#### To do:
Please work out how many lines in the data below hold the word "MonoBlack", and state only the number.

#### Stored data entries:
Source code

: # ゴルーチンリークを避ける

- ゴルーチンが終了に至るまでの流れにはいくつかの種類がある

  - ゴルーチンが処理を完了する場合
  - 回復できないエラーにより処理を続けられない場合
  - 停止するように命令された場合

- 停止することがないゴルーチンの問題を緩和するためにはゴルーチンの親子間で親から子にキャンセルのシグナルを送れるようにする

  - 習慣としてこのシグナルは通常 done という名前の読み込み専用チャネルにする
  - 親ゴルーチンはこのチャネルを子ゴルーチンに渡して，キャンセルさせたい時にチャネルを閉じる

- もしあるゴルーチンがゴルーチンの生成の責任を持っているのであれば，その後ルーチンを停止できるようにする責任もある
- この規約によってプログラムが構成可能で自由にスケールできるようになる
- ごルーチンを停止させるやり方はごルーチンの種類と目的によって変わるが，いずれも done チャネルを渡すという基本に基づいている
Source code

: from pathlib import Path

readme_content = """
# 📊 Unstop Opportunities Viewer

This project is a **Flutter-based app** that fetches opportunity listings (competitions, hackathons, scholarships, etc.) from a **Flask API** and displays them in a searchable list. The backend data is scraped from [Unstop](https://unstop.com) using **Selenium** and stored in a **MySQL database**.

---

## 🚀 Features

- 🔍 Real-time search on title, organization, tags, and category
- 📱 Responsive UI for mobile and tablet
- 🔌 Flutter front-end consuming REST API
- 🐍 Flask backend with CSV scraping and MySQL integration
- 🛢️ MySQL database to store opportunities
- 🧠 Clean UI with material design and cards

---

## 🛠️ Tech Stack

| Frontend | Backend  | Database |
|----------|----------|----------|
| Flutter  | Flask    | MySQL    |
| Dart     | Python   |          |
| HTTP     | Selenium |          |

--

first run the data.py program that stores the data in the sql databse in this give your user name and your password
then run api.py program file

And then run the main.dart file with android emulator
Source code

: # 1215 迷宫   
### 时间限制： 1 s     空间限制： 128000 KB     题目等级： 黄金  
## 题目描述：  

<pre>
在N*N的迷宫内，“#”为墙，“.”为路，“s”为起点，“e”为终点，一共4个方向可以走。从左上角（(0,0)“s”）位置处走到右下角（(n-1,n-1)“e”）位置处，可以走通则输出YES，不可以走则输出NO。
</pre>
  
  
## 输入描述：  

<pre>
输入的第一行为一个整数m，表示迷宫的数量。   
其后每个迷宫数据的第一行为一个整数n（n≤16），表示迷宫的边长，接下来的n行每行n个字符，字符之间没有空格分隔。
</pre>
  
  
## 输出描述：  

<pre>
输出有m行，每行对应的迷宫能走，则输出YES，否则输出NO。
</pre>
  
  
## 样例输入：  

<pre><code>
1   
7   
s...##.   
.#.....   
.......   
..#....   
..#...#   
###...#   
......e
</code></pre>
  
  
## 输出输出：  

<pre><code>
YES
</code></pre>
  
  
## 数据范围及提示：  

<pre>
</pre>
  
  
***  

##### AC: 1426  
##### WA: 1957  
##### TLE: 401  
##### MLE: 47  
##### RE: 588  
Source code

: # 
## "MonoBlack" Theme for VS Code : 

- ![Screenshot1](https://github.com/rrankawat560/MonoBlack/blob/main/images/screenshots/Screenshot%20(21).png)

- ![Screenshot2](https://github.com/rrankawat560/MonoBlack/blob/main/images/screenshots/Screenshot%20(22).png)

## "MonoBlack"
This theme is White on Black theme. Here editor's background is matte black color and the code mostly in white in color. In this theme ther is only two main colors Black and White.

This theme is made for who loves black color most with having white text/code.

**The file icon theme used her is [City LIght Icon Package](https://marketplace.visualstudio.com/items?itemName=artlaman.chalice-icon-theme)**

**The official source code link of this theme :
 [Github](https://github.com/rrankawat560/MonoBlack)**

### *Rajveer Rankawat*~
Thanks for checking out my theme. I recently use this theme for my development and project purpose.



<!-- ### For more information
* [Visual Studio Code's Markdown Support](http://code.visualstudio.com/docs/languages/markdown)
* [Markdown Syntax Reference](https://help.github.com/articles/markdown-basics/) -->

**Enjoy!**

#### The answer:
5